(Records drawn from a dataset)
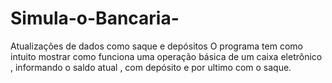 # Simula-o-Bancaria-
Atualizações de dados como saque e depósitos 
 O programa tem como intuito mostrar como funciona uma operação básica de um caixa eletrônico , informando o saldo atual , com depósito e por ultimo com o saque.
 
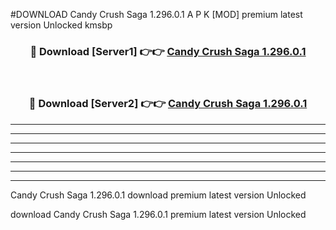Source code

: #DOWNLOAD Candy Crush Saga 1.296.0.1  A P K [MOD] premium latest version Unlocked kmsbp 



<div align="center">
<h3>🔴 Download [Server1] 👉👉 <a href="https://apkdownload6.web.app/">Candy Crush Saga 1.296.0.1 </a></h3><br>

<h3>🔴 Download [Server2] 👉👉 <a href="https://apkdownload6.web.app/">Candy Crush Saga 1.296.0.1 </a></h3>
</div>





----------------------------------------------------------

----------------------------------------------------------

----------------------------------------------------------

----------------------------------------------------------

----------------------------------------------------------

----------------------------------------------------------

----------------------------------------------------------

Candy Crush Saga 1.296.0.1  download premium latest version Unlocked

download Candy Crush Saga 1.296.0.1  premium latest version Unlocked

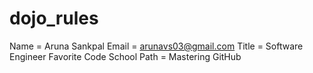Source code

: # dojo_rules

Name = Aruna Sankpal
Email = arunavs03@gmail.com
Title = Software Engineer
Favorite Code School Path = Mastering GitHub
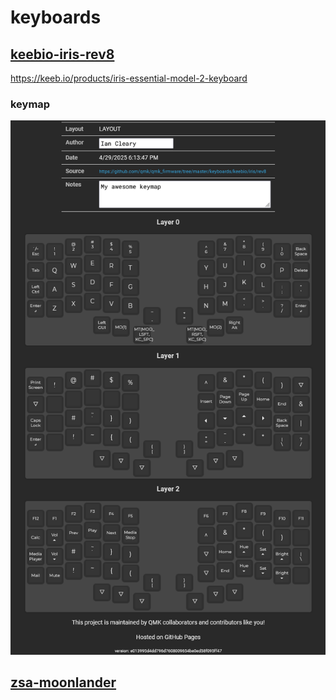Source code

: # keyboards

## [keebio-iris-rev8](keebio-iris-rev8)

<https://keeb.io/products/iris-essential-model-2-keyboard>

### keymap

![picture of printed keymap from config.qmk.fm website](./keymap.png)


## [zsa-moonlander](zsa-moonlander)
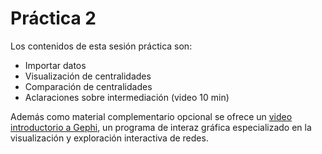 # Práctica 2

Los contenidos de esta sesión práctica son:

- Importar datos
- Visualización de centralidades
- Comparación de centralidades
- Aclaraciones sobre intermediación (video 10 min)

Además como material complementario opcional se ofrece un [video introductorio a Gephi](https://www.youtube.com/watch?v=X2d1HyCVd_c), un programa de interaz gráfica especializado en la visualización y exploración interactiva de redes.
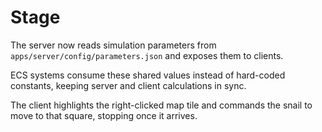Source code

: # Stage

The server now reads simulation parameters from `apps/server/config/parameters.json` and exposes them to clients.

ECS systems consume these shared values instead of hard-coded constants, keeping server and client calculations in sync.

The client highlights the right-clicked map tile and commands the snail to move to that square, stopping once it arrives.
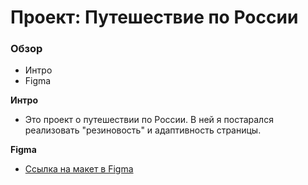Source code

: # Проект: Путешествие по России

### Обзор
* Интро
* Figma

**Интро**

* Это проект о путешествии по России. В ней я постарался реализовать "резиновость" и адаптивность страницы.

**Figma**

* [Ссылка на макет в Figma](https://www.figma.com/file/5S2WSbEFL6awjVWJ0NWL8Q/Sprint-3_-Russia-_-desktop-mobile?node-id=28503%3A0)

> Your objective:
Excluding the pictures, transcribe all of the entries exactly.

> Task output:
 # Simula-o-Bancaria-
Atualizações de dados como saque e depósitos 
 O programa tem como intuito mostrar como funciona uma operação básica de um caixa eletrônico , informando o saldo atual , com depósito e por ultimo com o saque.
 
Source code

: #DOWNLOAD Candy Crush Saga 1.296.0.1  A P K [MOD] premium latest version Unlocked kmsbp 



<div align="center">
<h3>🔴 Download [Server1] 👉👉 <a href="https://apkdownload6.web.app/">Candy Crush Saga 1.296.0.1 </a></h3><br>

<h3>🔴 Download [Server2] 👉👉 <a href="https://apkdownload6.web.app/">Candy Crush Saga 1.296.0.1 </a></h3>
</div>





----------------------------------------------------------

----------------------------------------------------------

----------------------------------------------------------

----------------------------------------------------------

----------------------------------------------------------

----------------------------------------------------------

----------------------------------------------------------

Candy Crush Saga 1.296.0.1  download premium latest version Unlocked

download Candy Crush Saga 1.296.0.1  premium latest version Unlocked

Source code

: # dojo_rules

Name = Aruna Sankpal
Email = arunavs03@gmail.com
Title = Software Engineer
Favorite Code School Path = Mastering GitHub
Source code

: # keyboards

## [keebio-iris-rev8](keebio-iris-rev8)

<https://keeb.io/products/iris-essential-model-2-keyboard>

### keymap

![picture of printed keymap from config.qmk.fm website](./keymap.png)


## [zsa-moonlander](zsa-moonlander)
 # Práctica 2

Los contenidos de esta sesión práctica son:

- Importar datos
- Visualización de centralidades
- Comparación de centralidades
- Aclaraciones sobre intermediación (video 10 min)

Además como material complementario opcional se ofrece un [video introductorio a Gephi](https://www.youtube.com/watch?v=X2d1HyCVd_c), un programa de interaz gráfica especializado en la visualización y exploración interactiva de redes.
Source code

: # Stage

The server now reads simulation parameters from `apps/server/config/parameters.json` and exposes them to clients.

ECS systems consume these shared values instead of hard-coded constants, keeping server and client calculations in sync.

The client highlights the right-clicked map tile and commands the snail to move to that square, stopping once it arrives.
Source code

: # Проект: Путешествие по России

### Обзор
* Интро
* Figma

**Интро**

* Это проект о путешествии по России. В ней я постарался реализовать "резиновость" и адаптивность страницы.

**Figma**

* [Ссылка на макет в Figma](https://www.figma.com/file/5S2WSbEFL6awjVWJ0NWL8Q/Sprint-3_-Russia-_-desktop-mobile?node-id=28503%3A0)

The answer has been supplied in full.